Add-on Cluster Profile

(Palette concept) A type of Palette Cluster Profile that contains only add-on layers (such as monitoring, logging, ingress, and service mesh applications) and is designed for reuse across multiple clusters and projects.

Full Cluster Profile

(Palette concept) A type of Palette Cluster Profile that combines infrastructure and add-on layers into a single, end-to-end stack.

Infrastructure Cluster Profile

(Palette concept) A Palette Cluster Profile that contains the core infrastructure layers of a Kubernetes cluster: operating system (OS), Kubernetes distribution , Container Network Interface (CNI), and Container Storage Interface (CSI).

Compute

A resource that provides a real-time inventory of the machines available for AI/ML applications and models. It connects to Palette using the Palette integration configured in Settings, discovers machines that have been tagged for PaletteAI, and reports which ones are healthy and eligible for deploying Compute Pools, applications, or models.

Compute Config

A resource that defines default settings for how PaletteAI deploys Compute Pools. It captures infrastructure details, such as networking, SSH keys, and node configurations, so that data scientists and ML engineers can deploy workloads without specifying these settings each time.

Compute Pool

A resource that represents Kubernetes clusters where AI/ML applications and models run. Compute Pools operate in two modes: dedicated (reserved for a single workload) and shared (used for multiple workloads).

Dedicated Compute Pool

A Compute Pool mode where a Kubernetes cluster is provisioned exclusively for a single application or model, with GPU, CPU, and memory reserved for that workload. Ideal for production scenarios, isolated workloads, specific hardware needs, or stringent compliance or security requirements.

Shared Compute Pool

A Compute Pool mode where one or more Kubernetes clusters host multiple applications or models, sharing GPU, CPU, and memory resources across workloads. Best suited for development, experimentation, or budget-conscious use cases.

Definitions

Reusable CUE templates that generate Kubernetes resources. There are three types: Components, Traits, and Policies. Definitions are versioned for consistency and control.

Component Definition

A CUE template that defines the core building blocks of an application, such as a web server, database, or ML model. Component Definitions specify what gets deployed and how it generates Kubernetes resources. They can be customized with Traits and are versioned for consistency.

Policy Definition

A CUE template that defines system-level rules applied across applications and models. Policy Definitions control placement (which clusters receive workloads), environment-specific overrides, and topology configurations. Commonly used for managing multi-cluster deployments.

Trait Definition

A CUE template that adds operational capabilities to a Component without changing the Component Definition itself. Trait Definitions provide features like ingress, autoscaling, or monitoring. Traits are applied to Components within Workload Profiles and versioned independently.

Hub

(OCM concept) The cluster that runs the multi-cluster control plane of OCM. All spoke clusters communicate with the hub and retrieve workloads from the hub or through an OCI registry.

Model Deployment

A workflow used to deploy AI/ML models to Compute Pools. Model Deployments support two approaches: Custom Model Deployment and Model as a Service.

Custom Model Deployment

A Model Deployment workflow for bringing your own AI/ML model and deploying it with full control over the infrastructure and configuration. Designed for production workloads or advanced use cases requiring hardware-optimized performance. Unlike Model as a Service, Custom Model Deployments give you control over the Cluster Profile, Workload Profile, and Compute resource allocation.

Model as a Service

A Model Deployment workflow for quickly exploring and testing pre-built AI/ML models from external sources such as Hugging Face or NVIDIA NIMs. It prioritizes ease of use over hardware optimization, making it ideal for demos, experimentation, and research.

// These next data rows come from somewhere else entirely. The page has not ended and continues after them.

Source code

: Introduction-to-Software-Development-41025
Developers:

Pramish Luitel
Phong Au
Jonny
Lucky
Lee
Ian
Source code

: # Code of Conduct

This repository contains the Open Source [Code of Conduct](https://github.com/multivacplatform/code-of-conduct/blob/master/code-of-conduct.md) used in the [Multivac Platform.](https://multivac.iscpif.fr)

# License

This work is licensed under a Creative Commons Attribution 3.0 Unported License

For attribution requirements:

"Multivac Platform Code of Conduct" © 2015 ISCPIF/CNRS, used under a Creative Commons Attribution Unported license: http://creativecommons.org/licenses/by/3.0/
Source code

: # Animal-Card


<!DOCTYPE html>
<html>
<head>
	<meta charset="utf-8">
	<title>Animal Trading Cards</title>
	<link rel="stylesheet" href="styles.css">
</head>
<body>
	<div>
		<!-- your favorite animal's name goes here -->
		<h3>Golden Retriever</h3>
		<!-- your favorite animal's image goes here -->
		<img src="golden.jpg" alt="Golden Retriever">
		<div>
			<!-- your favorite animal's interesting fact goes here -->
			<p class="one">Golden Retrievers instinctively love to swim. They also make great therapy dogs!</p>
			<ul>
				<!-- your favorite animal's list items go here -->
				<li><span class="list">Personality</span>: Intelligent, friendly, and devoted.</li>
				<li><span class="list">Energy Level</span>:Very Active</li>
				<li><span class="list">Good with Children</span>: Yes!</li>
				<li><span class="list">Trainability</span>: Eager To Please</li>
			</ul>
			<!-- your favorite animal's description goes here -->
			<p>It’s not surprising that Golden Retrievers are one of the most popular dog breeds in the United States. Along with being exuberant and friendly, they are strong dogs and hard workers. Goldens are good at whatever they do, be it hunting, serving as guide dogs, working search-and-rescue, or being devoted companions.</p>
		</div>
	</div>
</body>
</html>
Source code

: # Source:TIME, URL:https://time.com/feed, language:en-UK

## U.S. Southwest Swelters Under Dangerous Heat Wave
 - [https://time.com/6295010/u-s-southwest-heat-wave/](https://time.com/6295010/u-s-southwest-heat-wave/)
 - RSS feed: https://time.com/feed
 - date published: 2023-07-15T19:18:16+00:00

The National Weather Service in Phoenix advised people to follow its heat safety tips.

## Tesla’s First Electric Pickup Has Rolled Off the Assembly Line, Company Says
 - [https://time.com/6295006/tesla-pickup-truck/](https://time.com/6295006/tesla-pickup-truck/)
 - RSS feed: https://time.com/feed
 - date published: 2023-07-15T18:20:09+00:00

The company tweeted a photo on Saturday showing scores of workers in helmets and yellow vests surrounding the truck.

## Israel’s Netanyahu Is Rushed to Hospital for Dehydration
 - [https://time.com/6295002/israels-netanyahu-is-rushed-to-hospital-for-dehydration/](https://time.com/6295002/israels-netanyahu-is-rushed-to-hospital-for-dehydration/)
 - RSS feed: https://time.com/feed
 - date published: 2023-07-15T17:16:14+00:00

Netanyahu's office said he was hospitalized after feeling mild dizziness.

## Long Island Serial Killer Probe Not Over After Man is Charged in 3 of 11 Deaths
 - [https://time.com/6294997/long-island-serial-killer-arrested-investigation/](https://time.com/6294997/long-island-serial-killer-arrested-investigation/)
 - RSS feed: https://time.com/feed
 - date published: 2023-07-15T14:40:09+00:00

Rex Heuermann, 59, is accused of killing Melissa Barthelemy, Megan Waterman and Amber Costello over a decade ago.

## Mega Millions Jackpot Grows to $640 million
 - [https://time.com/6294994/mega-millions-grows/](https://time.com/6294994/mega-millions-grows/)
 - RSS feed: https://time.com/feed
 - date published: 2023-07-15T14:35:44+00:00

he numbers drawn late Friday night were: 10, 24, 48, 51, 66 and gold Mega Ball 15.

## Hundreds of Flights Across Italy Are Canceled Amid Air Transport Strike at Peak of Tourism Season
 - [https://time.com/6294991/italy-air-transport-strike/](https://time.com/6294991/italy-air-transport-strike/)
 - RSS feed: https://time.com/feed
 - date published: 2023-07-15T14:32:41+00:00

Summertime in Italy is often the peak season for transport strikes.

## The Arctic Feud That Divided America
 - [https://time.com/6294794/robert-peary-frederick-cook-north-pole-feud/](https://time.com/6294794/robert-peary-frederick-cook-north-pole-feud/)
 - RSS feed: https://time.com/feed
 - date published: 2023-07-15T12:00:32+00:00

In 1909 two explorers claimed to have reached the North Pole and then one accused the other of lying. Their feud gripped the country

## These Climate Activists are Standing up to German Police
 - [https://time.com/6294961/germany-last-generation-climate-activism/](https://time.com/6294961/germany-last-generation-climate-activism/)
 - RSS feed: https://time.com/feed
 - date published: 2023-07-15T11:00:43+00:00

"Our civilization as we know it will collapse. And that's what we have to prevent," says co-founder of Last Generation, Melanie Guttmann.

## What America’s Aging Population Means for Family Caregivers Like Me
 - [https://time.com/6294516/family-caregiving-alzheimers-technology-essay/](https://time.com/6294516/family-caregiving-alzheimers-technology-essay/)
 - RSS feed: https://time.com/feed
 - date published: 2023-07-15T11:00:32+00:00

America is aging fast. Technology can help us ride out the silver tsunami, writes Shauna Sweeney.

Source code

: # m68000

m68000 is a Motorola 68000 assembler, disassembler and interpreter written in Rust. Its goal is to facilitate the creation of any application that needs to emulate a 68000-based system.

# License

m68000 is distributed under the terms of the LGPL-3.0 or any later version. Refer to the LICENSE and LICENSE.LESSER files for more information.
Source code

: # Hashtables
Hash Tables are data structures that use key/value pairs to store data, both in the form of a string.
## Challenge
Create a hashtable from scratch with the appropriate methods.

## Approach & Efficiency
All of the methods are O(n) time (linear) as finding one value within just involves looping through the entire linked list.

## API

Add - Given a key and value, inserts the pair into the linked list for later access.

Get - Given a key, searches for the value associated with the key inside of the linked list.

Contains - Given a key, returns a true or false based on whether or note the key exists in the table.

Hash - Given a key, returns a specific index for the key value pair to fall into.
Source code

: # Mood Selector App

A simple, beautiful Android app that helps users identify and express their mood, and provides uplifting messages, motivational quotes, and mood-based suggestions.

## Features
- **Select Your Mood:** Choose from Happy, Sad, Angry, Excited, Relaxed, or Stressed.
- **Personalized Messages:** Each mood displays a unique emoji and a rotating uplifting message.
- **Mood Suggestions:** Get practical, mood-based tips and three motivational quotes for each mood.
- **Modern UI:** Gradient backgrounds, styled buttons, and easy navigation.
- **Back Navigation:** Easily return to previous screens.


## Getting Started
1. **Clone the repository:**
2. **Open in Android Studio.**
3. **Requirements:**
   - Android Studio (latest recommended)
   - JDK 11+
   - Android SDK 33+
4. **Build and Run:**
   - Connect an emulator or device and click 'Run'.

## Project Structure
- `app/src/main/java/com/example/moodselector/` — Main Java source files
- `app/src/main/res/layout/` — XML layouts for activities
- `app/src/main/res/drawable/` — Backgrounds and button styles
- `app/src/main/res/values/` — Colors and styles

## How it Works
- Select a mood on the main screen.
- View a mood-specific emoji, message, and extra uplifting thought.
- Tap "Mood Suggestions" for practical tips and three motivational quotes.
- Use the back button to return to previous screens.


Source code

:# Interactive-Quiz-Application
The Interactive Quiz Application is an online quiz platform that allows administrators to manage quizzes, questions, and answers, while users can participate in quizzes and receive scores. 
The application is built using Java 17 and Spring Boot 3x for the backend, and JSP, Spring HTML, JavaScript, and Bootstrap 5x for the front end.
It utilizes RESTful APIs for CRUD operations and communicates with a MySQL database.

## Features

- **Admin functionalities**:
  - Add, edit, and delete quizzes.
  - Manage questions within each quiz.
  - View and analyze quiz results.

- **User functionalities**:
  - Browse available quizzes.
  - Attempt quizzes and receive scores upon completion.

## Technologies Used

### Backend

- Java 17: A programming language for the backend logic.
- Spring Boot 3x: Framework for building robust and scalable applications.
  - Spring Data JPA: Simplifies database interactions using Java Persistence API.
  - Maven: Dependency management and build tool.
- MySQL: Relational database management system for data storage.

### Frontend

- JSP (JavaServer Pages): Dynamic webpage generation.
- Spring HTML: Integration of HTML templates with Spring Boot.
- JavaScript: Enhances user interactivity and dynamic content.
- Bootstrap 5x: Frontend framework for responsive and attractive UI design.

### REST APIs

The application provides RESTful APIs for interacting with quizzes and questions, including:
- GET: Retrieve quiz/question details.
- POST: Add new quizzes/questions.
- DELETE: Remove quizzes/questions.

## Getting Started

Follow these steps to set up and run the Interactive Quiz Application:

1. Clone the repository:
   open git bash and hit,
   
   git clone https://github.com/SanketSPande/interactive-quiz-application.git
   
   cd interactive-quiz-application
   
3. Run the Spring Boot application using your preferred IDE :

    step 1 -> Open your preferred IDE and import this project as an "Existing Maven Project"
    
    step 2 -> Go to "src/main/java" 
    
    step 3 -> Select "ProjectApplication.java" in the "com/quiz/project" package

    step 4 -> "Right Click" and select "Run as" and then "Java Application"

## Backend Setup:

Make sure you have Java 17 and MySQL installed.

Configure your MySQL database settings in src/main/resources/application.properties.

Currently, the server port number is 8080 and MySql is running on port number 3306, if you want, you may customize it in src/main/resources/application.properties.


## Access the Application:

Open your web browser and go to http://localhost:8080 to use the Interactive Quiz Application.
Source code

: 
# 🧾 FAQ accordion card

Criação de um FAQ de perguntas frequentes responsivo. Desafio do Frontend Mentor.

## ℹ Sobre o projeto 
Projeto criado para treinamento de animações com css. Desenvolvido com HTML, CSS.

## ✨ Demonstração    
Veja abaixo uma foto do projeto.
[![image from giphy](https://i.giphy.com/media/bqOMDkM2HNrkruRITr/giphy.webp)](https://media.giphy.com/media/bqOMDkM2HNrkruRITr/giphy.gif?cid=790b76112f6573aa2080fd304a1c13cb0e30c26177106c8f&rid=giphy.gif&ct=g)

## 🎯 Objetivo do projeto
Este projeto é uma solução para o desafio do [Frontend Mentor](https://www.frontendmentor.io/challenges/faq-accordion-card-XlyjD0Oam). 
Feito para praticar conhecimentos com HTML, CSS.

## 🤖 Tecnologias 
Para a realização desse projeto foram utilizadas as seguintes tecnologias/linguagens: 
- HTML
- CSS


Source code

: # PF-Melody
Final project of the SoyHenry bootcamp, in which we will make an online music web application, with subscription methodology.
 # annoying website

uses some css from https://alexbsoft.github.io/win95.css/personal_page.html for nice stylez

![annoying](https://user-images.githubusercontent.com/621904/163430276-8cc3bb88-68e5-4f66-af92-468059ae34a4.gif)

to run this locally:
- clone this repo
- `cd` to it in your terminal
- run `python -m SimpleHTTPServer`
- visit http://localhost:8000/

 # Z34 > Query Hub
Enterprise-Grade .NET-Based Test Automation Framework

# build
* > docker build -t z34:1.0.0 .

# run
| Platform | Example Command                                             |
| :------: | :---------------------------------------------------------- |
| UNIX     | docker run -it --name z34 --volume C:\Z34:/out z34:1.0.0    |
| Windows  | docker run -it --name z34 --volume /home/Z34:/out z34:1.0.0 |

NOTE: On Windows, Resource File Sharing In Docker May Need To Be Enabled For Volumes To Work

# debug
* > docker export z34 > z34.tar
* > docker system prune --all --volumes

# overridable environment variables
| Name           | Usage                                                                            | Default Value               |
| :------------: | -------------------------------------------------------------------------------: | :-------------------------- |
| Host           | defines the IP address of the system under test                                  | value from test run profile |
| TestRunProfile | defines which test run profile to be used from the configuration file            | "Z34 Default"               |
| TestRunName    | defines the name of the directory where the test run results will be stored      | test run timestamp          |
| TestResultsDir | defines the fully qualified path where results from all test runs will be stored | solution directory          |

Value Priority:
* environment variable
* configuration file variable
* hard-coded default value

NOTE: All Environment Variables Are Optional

Open Cluster Management (OCM)

A Kubernetes project that helps teams deploy and manage workloads across multiple clusters from a central control plane.

PaletteAI Studio

A catalog of ready-to-use Profile Bundles that support a wide range of use cases. All Profile Bundles are designed to work out of the box but can be modified as needed.

Profile Bundle

Reusable bundles that package Cluster Profiles and Workload Profiles for consistent, repeatable deployments of infrastructure, applications, or models across Compute Pools. There are three types: Application , Infrastructure, and Fullstack.

Application Profile Bundle

A Profile Bundle type that contains only Workload Profiles. Used to deploy applications or models to existing Compute Pools.

Fullstack Profile Bundle

A Profile Bundle type that contains both Cluster Profiles and Workload Profiles. Used for simultaneous provisioning of Compute Pools and the deployment of applications or models. Combines Infrastructure and Application Profile Bundle capabilities, allowing teams to deploy both the cluster and workloads in a single operation.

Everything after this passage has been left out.